▶ [Task objective]: In the records below, some lines hold the word "symbol". Copy each of those lines.

▶ [Data for analysis]:
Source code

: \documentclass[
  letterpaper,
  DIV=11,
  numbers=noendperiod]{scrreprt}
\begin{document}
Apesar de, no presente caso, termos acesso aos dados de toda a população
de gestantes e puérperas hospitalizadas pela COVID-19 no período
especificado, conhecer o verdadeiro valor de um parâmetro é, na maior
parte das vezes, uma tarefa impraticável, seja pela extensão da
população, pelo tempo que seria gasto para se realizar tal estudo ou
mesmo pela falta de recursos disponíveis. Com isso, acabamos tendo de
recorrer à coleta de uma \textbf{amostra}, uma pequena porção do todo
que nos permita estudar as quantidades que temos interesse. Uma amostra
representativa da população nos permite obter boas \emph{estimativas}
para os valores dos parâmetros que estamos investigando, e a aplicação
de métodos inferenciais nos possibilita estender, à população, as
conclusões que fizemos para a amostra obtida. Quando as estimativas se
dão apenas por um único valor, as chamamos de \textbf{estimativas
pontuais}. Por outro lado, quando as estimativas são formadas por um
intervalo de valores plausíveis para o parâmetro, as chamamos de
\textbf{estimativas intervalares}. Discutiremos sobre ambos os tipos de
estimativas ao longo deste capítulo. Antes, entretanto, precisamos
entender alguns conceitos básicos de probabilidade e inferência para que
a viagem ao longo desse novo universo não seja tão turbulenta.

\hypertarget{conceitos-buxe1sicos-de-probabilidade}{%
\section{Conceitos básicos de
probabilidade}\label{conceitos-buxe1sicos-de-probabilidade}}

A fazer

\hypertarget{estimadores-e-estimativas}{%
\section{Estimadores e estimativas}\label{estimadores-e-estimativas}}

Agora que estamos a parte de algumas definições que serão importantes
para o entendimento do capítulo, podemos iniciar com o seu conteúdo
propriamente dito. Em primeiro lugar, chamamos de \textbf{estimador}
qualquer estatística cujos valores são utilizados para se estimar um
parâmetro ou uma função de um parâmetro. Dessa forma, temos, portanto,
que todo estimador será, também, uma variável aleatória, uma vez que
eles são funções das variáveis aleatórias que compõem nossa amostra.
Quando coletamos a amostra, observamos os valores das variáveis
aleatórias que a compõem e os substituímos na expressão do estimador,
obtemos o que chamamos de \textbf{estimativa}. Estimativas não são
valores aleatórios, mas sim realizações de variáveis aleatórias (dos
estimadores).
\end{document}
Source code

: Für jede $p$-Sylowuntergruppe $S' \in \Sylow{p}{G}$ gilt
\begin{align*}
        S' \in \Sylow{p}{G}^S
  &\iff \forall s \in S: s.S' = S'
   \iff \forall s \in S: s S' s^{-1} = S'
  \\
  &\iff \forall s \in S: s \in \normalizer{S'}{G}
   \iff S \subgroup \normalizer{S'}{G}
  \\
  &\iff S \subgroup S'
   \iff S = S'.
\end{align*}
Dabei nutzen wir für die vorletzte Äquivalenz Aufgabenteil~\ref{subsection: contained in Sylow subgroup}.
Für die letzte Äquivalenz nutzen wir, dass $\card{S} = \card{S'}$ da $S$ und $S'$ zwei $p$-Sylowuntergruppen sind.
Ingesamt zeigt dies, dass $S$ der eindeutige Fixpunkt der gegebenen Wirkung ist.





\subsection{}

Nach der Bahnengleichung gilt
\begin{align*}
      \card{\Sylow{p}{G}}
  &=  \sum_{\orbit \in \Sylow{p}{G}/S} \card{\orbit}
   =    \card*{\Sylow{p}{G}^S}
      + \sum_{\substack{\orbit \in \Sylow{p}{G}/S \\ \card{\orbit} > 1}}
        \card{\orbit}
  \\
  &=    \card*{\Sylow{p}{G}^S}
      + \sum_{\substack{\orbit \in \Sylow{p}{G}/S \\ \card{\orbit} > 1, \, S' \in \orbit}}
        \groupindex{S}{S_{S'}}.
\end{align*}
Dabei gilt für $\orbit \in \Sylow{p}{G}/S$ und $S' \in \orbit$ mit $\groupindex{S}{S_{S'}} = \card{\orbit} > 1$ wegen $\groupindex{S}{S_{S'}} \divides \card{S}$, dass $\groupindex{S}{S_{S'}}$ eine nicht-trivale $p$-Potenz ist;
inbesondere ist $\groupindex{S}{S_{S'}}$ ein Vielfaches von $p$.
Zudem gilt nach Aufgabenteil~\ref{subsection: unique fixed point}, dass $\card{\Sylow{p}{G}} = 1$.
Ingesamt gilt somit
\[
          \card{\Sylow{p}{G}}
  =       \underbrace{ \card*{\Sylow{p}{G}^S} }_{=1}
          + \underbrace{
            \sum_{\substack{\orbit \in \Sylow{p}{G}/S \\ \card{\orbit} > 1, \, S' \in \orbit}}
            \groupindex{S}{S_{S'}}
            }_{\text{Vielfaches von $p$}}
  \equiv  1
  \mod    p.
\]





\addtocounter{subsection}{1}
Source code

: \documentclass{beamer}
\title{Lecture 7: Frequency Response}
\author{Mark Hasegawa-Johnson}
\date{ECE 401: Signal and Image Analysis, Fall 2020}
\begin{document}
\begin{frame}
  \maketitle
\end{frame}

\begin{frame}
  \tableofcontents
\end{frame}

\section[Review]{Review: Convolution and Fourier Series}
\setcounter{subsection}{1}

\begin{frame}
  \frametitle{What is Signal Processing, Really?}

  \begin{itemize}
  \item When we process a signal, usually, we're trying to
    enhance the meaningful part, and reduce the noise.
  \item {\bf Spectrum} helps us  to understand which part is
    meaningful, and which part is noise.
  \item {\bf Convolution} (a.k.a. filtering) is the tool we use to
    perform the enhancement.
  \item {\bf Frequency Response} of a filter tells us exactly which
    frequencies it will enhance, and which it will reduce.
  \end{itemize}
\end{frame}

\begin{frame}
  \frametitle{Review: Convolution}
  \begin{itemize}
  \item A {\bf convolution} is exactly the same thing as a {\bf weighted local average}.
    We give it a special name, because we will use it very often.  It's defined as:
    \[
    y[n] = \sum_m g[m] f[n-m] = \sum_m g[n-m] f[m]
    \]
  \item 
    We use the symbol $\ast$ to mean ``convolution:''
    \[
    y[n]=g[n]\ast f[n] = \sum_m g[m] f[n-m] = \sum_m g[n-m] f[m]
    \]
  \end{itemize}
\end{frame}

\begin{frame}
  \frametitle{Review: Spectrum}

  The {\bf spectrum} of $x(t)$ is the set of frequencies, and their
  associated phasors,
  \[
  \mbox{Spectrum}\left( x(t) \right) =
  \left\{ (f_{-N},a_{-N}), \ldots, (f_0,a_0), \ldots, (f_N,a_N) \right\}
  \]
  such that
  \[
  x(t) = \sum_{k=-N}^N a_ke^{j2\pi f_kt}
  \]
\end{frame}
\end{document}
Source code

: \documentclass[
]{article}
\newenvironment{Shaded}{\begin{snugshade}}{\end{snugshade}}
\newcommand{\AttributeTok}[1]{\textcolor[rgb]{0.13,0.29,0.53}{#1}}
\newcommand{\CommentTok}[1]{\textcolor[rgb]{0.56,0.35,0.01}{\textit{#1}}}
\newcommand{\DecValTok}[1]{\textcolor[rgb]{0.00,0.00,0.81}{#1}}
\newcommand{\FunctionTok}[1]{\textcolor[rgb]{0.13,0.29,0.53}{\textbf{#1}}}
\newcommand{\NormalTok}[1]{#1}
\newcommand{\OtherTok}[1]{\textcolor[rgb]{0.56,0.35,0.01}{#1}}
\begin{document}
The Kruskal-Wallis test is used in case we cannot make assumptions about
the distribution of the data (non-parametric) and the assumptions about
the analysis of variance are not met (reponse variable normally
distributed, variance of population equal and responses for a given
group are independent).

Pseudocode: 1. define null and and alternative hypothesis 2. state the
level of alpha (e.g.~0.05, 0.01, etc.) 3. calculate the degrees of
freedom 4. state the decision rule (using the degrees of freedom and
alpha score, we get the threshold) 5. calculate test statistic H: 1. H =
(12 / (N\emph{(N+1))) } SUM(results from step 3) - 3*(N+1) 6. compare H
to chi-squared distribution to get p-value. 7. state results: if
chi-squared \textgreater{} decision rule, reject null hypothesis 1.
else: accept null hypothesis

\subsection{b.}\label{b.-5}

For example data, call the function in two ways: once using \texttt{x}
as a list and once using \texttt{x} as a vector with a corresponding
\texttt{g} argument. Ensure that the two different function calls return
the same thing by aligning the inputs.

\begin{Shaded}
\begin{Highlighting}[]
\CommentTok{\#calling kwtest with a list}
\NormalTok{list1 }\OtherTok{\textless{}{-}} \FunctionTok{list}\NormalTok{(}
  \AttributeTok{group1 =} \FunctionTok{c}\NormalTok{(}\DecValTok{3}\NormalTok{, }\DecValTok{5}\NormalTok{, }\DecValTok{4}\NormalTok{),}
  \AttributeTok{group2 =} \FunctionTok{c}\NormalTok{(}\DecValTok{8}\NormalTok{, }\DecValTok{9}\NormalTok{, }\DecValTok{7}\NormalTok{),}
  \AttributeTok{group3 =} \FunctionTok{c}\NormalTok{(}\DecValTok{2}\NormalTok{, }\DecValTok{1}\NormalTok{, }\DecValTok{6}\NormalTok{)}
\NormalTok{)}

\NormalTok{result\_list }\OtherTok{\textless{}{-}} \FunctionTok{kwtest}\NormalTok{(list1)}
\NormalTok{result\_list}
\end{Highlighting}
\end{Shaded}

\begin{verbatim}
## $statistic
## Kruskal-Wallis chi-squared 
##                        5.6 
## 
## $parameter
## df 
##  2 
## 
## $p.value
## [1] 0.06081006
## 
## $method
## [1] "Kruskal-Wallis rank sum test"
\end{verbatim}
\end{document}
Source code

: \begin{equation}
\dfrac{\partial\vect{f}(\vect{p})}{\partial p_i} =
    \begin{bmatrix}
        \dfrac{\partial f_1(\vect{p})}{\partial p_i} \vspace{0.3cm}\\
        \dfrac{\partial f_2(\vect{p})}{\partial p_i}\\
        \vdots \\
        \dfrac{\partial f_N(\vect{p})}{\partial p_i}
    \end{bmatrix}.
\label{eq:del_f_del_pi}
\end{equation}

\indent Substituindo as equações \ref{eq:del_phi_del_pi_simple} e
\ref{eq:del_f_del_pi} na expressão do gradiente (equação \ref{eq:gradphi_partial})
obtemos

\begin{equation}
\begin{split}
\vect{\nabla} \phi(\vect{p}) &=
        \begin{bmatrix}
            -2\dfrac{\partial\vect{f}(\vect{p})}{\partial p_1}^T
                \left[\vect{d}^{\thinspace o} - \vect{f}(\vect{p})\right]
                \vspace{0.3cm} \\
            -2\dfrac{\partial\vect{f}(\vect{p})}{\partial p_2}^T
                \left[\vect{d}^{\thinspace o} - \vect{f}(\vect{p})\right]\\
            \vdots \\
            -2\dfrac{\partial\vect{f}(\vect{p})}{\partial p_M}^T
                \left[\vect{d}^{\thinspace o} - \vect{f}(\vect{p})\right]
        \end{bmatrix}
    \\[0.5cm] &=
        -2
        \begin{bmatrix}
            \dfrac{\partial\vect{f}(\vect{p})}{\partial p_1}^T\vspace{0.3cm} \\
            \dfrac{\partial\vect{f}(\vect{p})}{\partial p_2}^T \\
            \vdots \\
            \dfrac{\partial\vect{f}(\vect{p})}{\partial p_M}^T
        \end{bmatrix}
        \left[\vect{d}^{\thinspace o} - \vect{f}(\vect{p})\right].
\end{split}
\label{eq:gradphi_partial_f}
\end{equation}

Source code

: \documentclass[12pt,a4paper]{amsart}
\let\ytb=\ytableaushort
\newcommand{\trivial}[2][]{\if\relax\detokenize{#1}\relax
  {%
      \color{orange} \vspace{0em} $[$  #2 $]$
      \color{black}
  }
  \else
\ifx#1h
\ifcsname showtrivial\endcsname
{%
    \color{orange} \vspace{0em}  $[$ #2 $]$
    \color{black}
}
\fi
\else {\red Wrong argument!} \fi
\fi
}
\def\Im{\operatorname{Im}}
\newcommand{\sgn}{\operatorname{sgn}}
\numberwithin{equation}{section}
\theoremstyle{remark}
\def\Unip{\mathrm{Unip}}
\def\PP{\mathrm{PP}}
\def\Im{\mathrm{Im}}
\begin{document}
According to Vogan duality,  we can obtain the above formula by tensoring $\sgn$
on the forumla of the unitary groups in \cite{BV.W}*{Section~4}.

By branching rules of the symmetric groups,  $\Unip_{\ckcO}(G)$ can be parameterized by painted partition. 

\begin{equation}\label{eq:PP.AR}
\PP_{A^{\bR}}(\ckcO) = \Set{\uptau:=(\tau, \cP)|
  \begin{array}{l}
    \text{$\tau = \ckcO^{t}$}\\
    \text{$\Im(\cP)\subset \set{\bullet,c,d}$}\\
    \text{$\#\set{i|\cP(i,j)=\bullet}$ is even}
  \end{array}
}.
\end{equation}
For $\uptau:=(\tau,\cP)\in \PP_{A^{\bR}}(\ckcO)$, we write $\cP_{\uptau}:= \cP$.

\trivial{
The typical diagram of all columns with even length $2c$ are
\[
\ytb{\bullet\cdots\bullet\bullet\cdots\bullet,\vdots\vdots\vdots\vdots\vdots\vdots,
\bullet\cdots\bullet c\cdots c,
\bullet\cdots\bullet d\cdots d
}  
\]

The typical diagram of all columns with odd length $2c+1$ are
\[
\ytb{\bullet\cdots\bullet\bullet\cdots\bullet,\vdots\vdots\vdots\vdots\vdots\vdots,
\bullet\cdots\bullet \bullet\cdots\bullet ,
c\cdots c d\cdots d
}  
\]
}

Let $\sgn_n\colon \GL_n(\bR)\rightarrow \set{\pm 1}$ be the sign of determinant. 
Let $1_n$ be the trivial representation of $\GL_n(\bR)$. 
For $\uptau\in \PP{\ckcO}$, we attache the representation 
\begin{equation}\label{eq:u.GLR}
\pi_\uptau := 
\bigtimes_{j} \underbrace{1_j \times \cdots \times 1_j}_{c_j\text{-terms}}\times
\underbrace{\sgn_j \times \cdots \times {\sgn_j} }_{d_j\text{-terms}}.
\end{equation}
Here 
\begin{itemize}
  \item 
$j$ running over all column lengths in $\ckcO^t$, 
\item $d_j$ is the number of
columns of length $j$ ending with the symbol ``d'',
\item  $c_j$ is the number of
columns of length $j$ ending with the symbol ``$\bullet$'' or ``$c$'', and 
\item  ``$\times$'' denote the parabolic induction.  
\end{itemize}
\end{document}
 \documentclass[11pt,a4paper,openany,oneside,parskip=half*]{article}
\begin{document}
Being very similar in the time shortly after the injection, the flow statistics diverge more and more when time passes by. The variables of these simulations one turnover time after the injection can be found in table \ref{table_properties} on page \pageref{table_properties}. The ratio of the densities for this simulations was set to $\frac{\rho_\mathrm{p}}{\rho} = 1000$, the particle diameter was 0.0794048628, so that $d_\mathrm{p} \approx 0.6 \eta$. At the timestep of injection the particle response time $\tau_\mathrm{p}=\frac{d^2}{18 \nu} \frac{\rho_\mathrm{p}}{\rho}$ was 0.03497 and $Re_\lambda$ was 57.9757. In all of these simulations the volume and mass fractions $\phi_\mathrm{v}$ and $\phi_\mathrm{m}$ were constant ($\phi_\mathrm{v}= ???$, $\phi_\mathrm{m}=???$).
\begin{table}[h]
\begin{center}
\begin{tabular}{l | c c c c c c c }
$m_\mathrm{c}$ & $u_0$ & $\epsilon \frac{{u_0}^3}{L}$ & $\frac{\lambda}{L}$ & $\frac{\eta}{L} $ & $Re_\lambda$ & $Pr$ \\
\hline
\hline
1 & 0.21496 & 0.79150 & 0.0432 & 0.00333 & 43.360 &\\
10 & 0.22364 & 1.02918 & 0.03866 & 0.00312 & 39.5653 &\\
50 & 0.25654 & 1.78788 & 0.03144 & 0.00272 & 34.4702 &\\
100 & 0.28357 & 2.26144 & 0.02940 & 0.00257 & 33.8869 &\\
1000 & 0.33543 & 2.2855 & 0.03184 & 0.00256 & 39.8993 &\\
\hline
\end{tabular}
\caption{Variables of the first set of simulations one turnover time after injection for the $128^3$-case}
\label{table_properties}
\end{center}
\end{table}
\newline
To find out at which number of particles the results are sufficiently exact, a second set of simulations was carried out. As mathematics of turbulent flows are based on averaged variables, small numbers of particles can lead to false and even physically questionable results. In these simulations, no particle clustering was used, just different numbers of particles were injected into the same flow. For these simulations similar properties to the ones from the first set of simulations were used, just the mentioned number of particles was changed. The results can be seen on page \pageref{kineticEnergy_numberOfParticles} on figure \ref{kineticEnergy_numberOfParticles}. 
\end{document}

▶ [Solved problem]:
    We use the symbol $\ast$ to mean ``convolution:''
columns of length $j$ ending with the symbol ``d'',
columns of length $j$ ending with the symbol ``$\bullet$'' or ``$c$'', and 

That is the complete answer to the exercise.